The problem is that the browser has to know the user's salt in order to perform the password hash clientside. Revealing the salt to an anonymous client weakens security by making it more feasible (though still difficult) for an attacker to do a brute force dictionary search of that user's password.
Beyond that, if revealing the salt to the public is accepted, there is the question of how to get the salt to the browser, since the server doesn't know at page load time which user will be trying to log in.
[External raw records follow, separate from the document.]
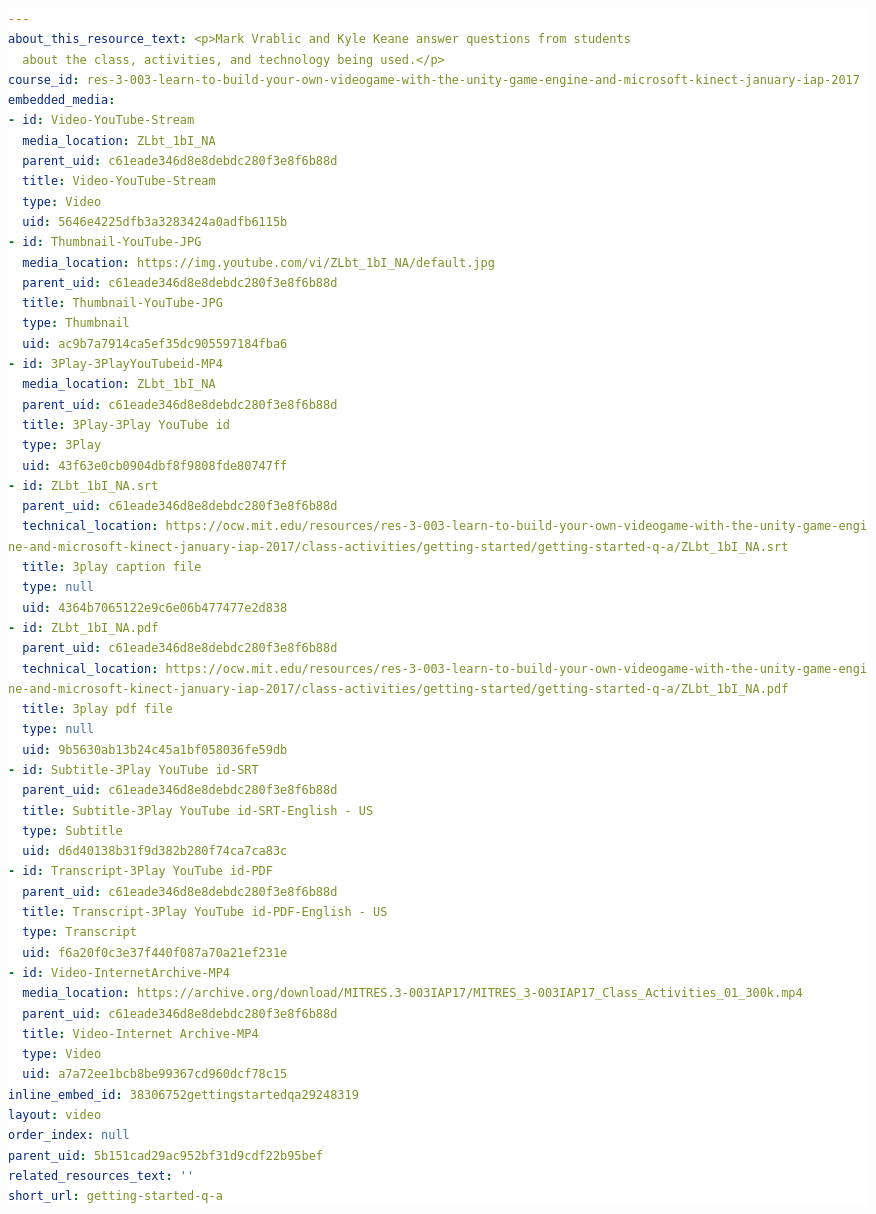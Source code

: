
 ```yaml
---
about_this_resource_text: <p>Mark Vrablic and Kyle Keane answer questions from students
  about the class, activities, and technology being used.</p>
course_id: res-3-003-learn-to-build-your-own-videogame-with-the-unity-game-engine-and-microsoft-kinect-january-iap-2017
embedded_media:
- id: Video-YouTube-Stream
  media_location: ZLbt_1bI_NA
  parent_uid: c61eade346d8e8debdc280f3e8f6b88d
  title: Video-YouTube-Stream
  type: Video
  uid: 5646e4225dfb3a3283424a0adfb6115b
- id: Thumbnail-YouTube-JPG
  media_location: https://img.youtube.com/vi/ZLbt_1bI_NA/default.jpg
  parent_uid: c61eade346d8e8debdc280f3e8f6b88d
  title: Thumbnail-YouTube-JPG
  type: Thumbnail
  uid: ac9b7a7914ca5ef35dc905597184fba6
- id: 3Play-3PlayYouTubeid-MP4
  media_location: ZLbt_1bI_NA
  parent_uid: c61eade346d8e8debdc280f3e8f6b88d
  title: 3Play-3Play YouTube id
  type: 3Play
  uid: 43f63e0cb0904dbf8f9808fde80747ff
- id: ZLbt_1bI_NA.srt
  parent_uid: c61eade346d8e8debdc280f3e8f6b88d
  technical_location: https://ocw.mit.edu/resources/res-3-003-learn-to-build-your-own-videogame-with-the-unity-game-engine-and-microsoft-kinect-january-iap-2017/class-activities/getting-started/getting-started-q-a/ZLbt_1bI_NA.srt
  title: 3play caption file
  type: null
  uid: 4364b7065122e9c6e06b477477e2d838
- id: ZLbt_1bI_NA.pdf
  parent_uid: c61eade346d8e8debdc280f3e8f6b88d
  technical_location: https://ocw.mit.edu/resources/res-3-003-learn-to-build-your-own-videogame-with-the-unity-game-engine-and-microsoft-kinect-january-iap-2017/class-activities/getting-started/getting-started-q-a/ZLbt_1bI_NA.pdf
  title: 3play pdf file
  type: null
  uid: 9b5630ab13b24c45a1bf058036fe59db
- id: Subtitle-3Play YouTube id-SRT
  parent_uid: c61eade346d8e8debdc280f3e8f6b88d
  title: Subtitle-3Play YouTube id-SRT-English - US
  type: Subtitle
  uid: d6d40138b31f9d382b280f74ca7ca83c
- id: Transcript-3Play YouTube id-PDF
  parent_uid: c61eade346d8e8debdc280f3e8f6b88d
  title: Transcript-3Play YouTube id-PDF-English - US
  type: Transcript
  uid: f6a20f0c3e37f440f087a70a21ef231e
- id: Video-InternetArchive-MP4
  media_location: https://archive.org/download/MITRES.3-003IAP17/MITRES_3-003IAP17_Class_Activities_01_300k.mp4
  parent_uid: c61eade346d8e8debdc280f3e8f6b88d
  title: Video-Internet Archive-MP4
  type: Video
  uid: a7a72ee1bcb8be99367cd960dcf78c15
inline_embed_id: 38306752gettingstartedqa29248319
layout: video
order_index: null
parent_uid: 5b151cad29ac952bf31d9cdf22b95bef
related_resources_text: ''
short_url: getting-started-q-a
```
The best solution I came up with here is to have the browser send two XMLHttpRequests at login form completion; the first queries for that user's salt (or an error if that user doesn't exist, or better yet, a random value so as to prevent atttackers from learning that a user exists or doesn't exist), and the second submits the result of hashing the plaintext password, the salt, and the challenge text back to the server for login.
Or I can just leave my beautiful AJAX behind and use a regular HTTPS POST and page refresh to log in.... I'm leaning towards this solution, since a number of page elements have to refresh anyway at login.
Any opinions on the danger of revealing the salt to the public?
Another option is to implement my own public key encryption scheme in Javascript, encrypt the password with that in the browser, then send that over HTTP back to the server.. maybe something with [1], [2], [3], etc.. but would the extra code download and engineering time to program it be worth the smallish gain in user experience from not having to do a POST/refresh cycle? I can see how it might be for a heavily interactive site like the video mashup editor mentioned, but my site is not THAT interactive, so I'm leaning towards the thraditional POST. (Actually, the JS RSA password submission method is an interesting pattern in its own right.. we should make a page for that. I'm sure someone will find it useful somewhere.